This invention relates to a method of reducing the permeability of the more permeable zones of an underground formation and in particular, such formations containing hydrocarbons.
Variations in permeability and reservoir heterogenies can significantly affect the sweep efficiency of oil recovery processes. The efficiency of these processes is dependent upon (1) microscopic displacement efficiency and (2) volumetric sweep efficiency. A small improvement in volumetric sweep efficiency can have a significant impact on the overall efficiency of an oil recovery process.
Several methods for improving reservoir sweep efficiency through permeability modification have been proposed. In recent years there has been a considerable interest in the application of cross-linked polymer technology to alleviate the problems associated with reservoir heterogeneity. Two processes are used commercially to cross-link polyacrylamides and biopolymers. Both processes are based upon the controlled-release of multivalent metal ions which results in polymer cross-linking. But the application of polymer technology for permeability modification has several limitations which have yet to be fully addressed. Problems with polymer (also known as gelled-polymer) treatments include (1) limited depth penetration, (2) loss of injectivity, (3) problems controlling polymer gellation rates, (4) loss of viscosity caused by shear degradation, (5) polymer precipitation and degradation under reservoir conditions, (6) environmental concerns over crosslinking agents, and (7) in some cases, undesirable polymer-surfactant interaction.
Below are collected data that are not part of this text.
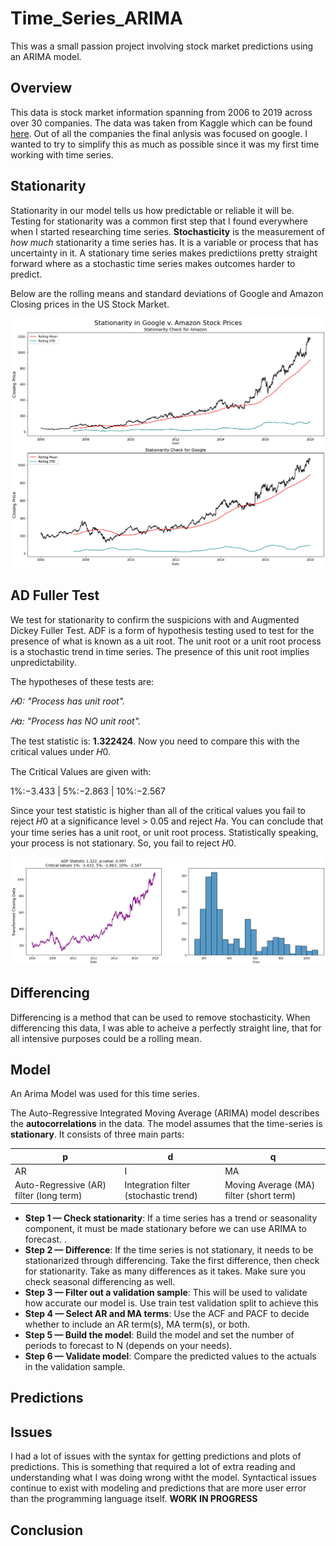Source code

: # Time_Series_ARIMA
This was a small passion project involving stock market predictions using an ARIMA model.


## Overview

This data is stock market information spanning from 2006 to 2019 across over 30 companies.  The data was taken from Kaggle which can be found [here](https://www.kaggle.com/camnugent/sandp500?select=all_stocks_5yr.csv).  Out of all the companies the final anlysis was focused on google.  I wanted to try to simplify this as much as possible since it was my first time working with time series. 



## Stationarity

Stationarity in our model tells us how predictable or reliable it will be.  Testing for stationarity was a common first step that I found everywhere when I started researching time series.  **Stochasticity** is the measurement of *how much* stationarity a time series has.  It is a variable or process that has uncertainty in it.  A stationary time series makes predictiions pretty straight forward where as a stochastic time series makes outcomes harder to predict.

Below are the rolling means and standard deviations of Google and Amazon Closing prices in the US Stock Market.

![rolling](photos/photo1.png)


## AD Fuller Test

We test for stationarity to confirm the suspicions with and Augmented Dickey Fuller Test.  ADF is a form of hypothesis testing used to test for the presence of what is known as a uit root.  The unit root or a unit root process is a stochastic trend in time series. The presence of this unit root implies unpredictability.

The hypotheses of these tests are:

*𝐻0: "Process has unit root".*

*𝐻a: "Process has NO unit root".*

The test statistic is: **1.322424**. 
Now you need to compare this with the critical values under 𝐻0.

The Critical Values are given with:

1%:−3.433 | 5%:−2.863 | 10%:−2.567

Since your test statistic is higher than all of the critical values you fail to reject 𝐻0 at a significance level > 0.05 and reject 𝐻a. You can conclude that your time series has a unit root, or unit root process. Statistically speaking, your process is not stationary. So, you fail to reject 𝐻0.

![ADF](photos/photo2.png)


## Differencing

Differencing is a method that can be used to remove stochasticity.
When differencing this data, I was able to acheive a perfectly straight line, that for all intensive purposes could be a rolling mean.



## Model



An Arima Model was used for this time series.

The Auto-Regressive Integrated Moving Average (ARIMA) model describes the **autocorrelations** in the data. The model assumes that the time-series is **stationary**. It consists of three main parts:

|p|d|q|
|---|---|---|
|AR|I|MA|
|Auto-Regressive (AR) filter (long term)|Integration filter (stochastic trend)|Moving Average (MA) filter (short term)|

* **Step 1 — Check stationarity**: If a time series has a trend or seasonality component, it must be made stationary before we can use ARIMA to forecast. .
* **Step 2 — Difference**: If the time series is not stationary, it needs to be stationarized through differencing. Take the first difference, then check for stationarity. Take as many differences as it takes. Make sure you check seasonal differencing as well.
* **Step 3 — Filter out a validation sample**: This will be used to validate how accurate our model is. Use train test validation split to achieve this
* **Step 4 — Select AR and MA terms**: Use the ACF and PACF to decide whether to include an AR term(s), MA term(s), or both.
* **Step 5 — Build the model**: Build the model and set the number of periods to forecast to N (depends on your needs).
* **Step 6 — Validate model**: Compare the predicted values to the actuals in the validation sample.


## Predictions





## Issues


I had a lot of issues with the syntax for getting predictions and plots of predictions.  This is something that required a lot of extra reading and understanding what I was doing wrong witht the model.  Syntactical issues continue to exist with modeling and predictions that are more user error than the programming language itself.  **WORK IN PROGRESS**


## Conclusion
U.S. Pat. No. 4,194,563 discloses a method for recovering petroleum from a subterranean formation having at least two different permeabilities. After a water or surfactant flood, an aqueous treating liquid is injected into the formation. The aqueous treating liquid has a viscosity no more than twice that of water, contains at least one surfactant, and is capable of producing a stable viscous oil-in-water emulsion with petroleum present in the zone of the formation being treated. After the injection of treating liquid, the face of the formation exposed to the injection well is flushed with an emulsion-breaking liquid comprising an alcohol in order to break any emulsion which has formed in the low permeability zone at the formation face. Following the flushing step a second surfactant containing oil-displacing fluid is injected into the formation to displace petroleum from the low permeability zones which have not been blocked by the emulsion. Preferably the aqueous treating liquid is comprised of an emulsifying surfactant mixture of an alkylpolyalkoxyalkylene sulfonate or alkylarylpolyalkoxyalkylene sulfonate and a water-soluble organic sulfonate such as an alkyl sulfonate, an alkyl aryl sulfonate or a petroleum sulfonate. Additionally the treating liquid may contain an ethoxylated or an ethoxylated and propoxylated non-ionic surfactant of a specific formula.
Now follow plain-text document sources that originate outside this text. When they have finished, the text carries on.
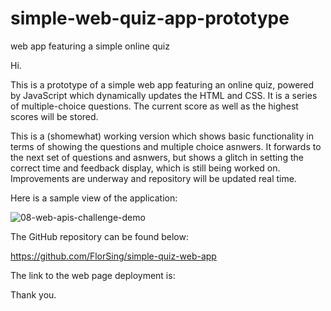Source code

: # simple-web-quiz-app-prototype
web app featuring a simple online quiz

Hi. 

This is a prototype of a simple web app featuring an online quiz, powered by JavaScript which dynamically updates the HTML and CSS. It is a series of multiple-choice questions. The current score as well as the highest scores will be stored.

This is a (shomewhat) working version which shows basic functionality in terms of showing the questions and multiple choice asnwers. It forwards to the next set of questions and asnwers, but shows a glitch in setting the correct time and feedback display, which is still being worked on.  Improvements are underway and repository will be updated real time. 


Here is a sample view of the application:



![08-web-apis-challenge-demo](https://user-images.githubusercontent.com/118206899/213149911-d30a2aff-f9b4-430c-b97a-beb6c8fe28ff.gif)





The GitHub repository can be found below:

https://github.com/FlorSing/simple-quiz-web-app



The link to the web page deployment is:



Thank you.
U.S. Pat. No. 4,296,811 discloses a method for improving the sweep efficiency of a post-primary oil recovery process in an oil bearing subterranean formation containing a high concentration of divalent ions in the connate water. The method involves injecting a surfactant system comprised of a predominantly sodium chloride brine, a petroleum sulfonate surfactant, a cosurfactant and no more than 1% oil. The surfactant system forms a macro-emulsion in situ to selectively plug the more permeable zones of the subterranean formation. The cosurfactant is selected from a group consisting of amides, amines, esters, aldehydes, and ketones containing 1-20 carbon atoms and alcohols containing 4-7 carbon atoms. The preferred cosurfactant is isobutyl alcohol.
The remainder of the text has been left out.